In this latter case, the nearest neighbor query is ‘unstable, to use the terminology of [12]. Recently, e.g., in [10], there has been some work on developing techniques that avoid this problem. Nonetheless, in some cases, a linear scan can be more eﬃcient at ﬁnding nearest neighbors than more sophisticated techniques.

Outliers Typically, outliers are not discarded, i.e., all data points are stored. However, if some of the data points do not ﬁt into clusters particularly well, then the presence of outliers can have deleterious eﬀects on the lookups of other data points.

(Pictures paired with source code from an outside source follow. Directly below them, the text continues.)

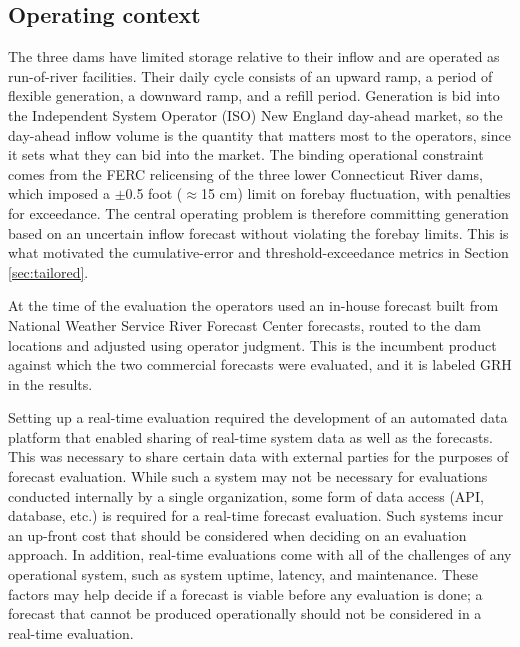 \documentclass[MLA]{USG} %
\begin{document}
\subsection{Operating context}\label{sec:context}

The three dams have limited storage relative to their inflow and are operated as run-of-river facilities. Their daily cycle consists of an upward ramp, a period of flexible generation, a downward ramp, and a refill period. Generation is bid into the Independent System Operator (ISO) New England day-ahead market, so the day-ahead inflow volume is the quantity that matters most to the operators, since it sets what they can bid into the market. The binding operational constraint comes from the FERC relicensing of the three lower Connecticut River dams, which imposed a $\pm$0.5 foot ($\approx$15 cm) limit on forebay fluctuation, with penalties for exceedance. The central operating problem is therefore committing generation based on an uncertain inflow forecast without violating the forebay limits. This is what motivated the cumulative-error and threshold-exceedance metrics in Section \ref{sec:tailored}.

At the time of the evaluation the operators used an in-house forecast built from National Weather Service River Forecast Center forecasts, routed to the dam locations and adjusted using operator judgment. This is the incumbent product against which the two commercial forecasts were evaluated, and it is labeled GRH in the results.

Setting up a real-time evaluation required the development of an automated data platform that enabled sharing of real-time system data as well as the forecasts. This was necessary to share certain data with external parties for the purposes of forecast evaluation. While such a system may not be necessary for evaluations conducted internally by a single organization, some form of data access (API, database, etc.) is required for a real-time forecast evaluation. Such systems incur an up-front cost that should be considered when deciding on an evaluation approach. In addition, real-time evaluations come with all of the challenges of any operational system, such as system uptime, latency, and maintenance. These factors may help decide if a forecast is viable before any evaluation is done; a forecast that cannot be produced operationally should not be considered in a real-time evaluation.
\end{document}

To summarize, there is signiﬁcant potential for developments in the areas of nearest neighbor search and multidimensional access methods to make a contribution to cluster analysis. The contribution to eﬃciency is obvious, but the notions of distance (or similarity) are central to both areas, and thus, there is also the possibility of conceptual contributions as well. However, currently, most clustering methods that utilize nearest neighbor search or multidimensional access methods are interested only in the eﬃciency aspects [5, 25, 45].

Conclusion

In this chapter we have provided some examples to indicate the role that data structures play in data mining. For classiﬁcation, we indicated how proximity graphs can play an important role in understanding and improving the performance of nearest neighbor classiﬁers. For association analysis, we showed how data structures are currently used to address the exponential complexity of the problem. For clustering, we explored its connection to nearest neighbor search and multi-dimensional access methods—a connection that has only been modestly exploited.

Data mining is a rapidly evolving ﬁeld, with new problems continually arising, and old problems being looked at in the light of new developments. These developments pose new challenges in the areas of data structures and algorithms. Some of the most promising areas in current data mining research include multi-relational data mining [20, 23, 32], mining streams of data [19], privacy preserving data mining [3], and mining data with complicated structures or behaviors, e.g., graphs [32, 40] and link analysis [36, 44].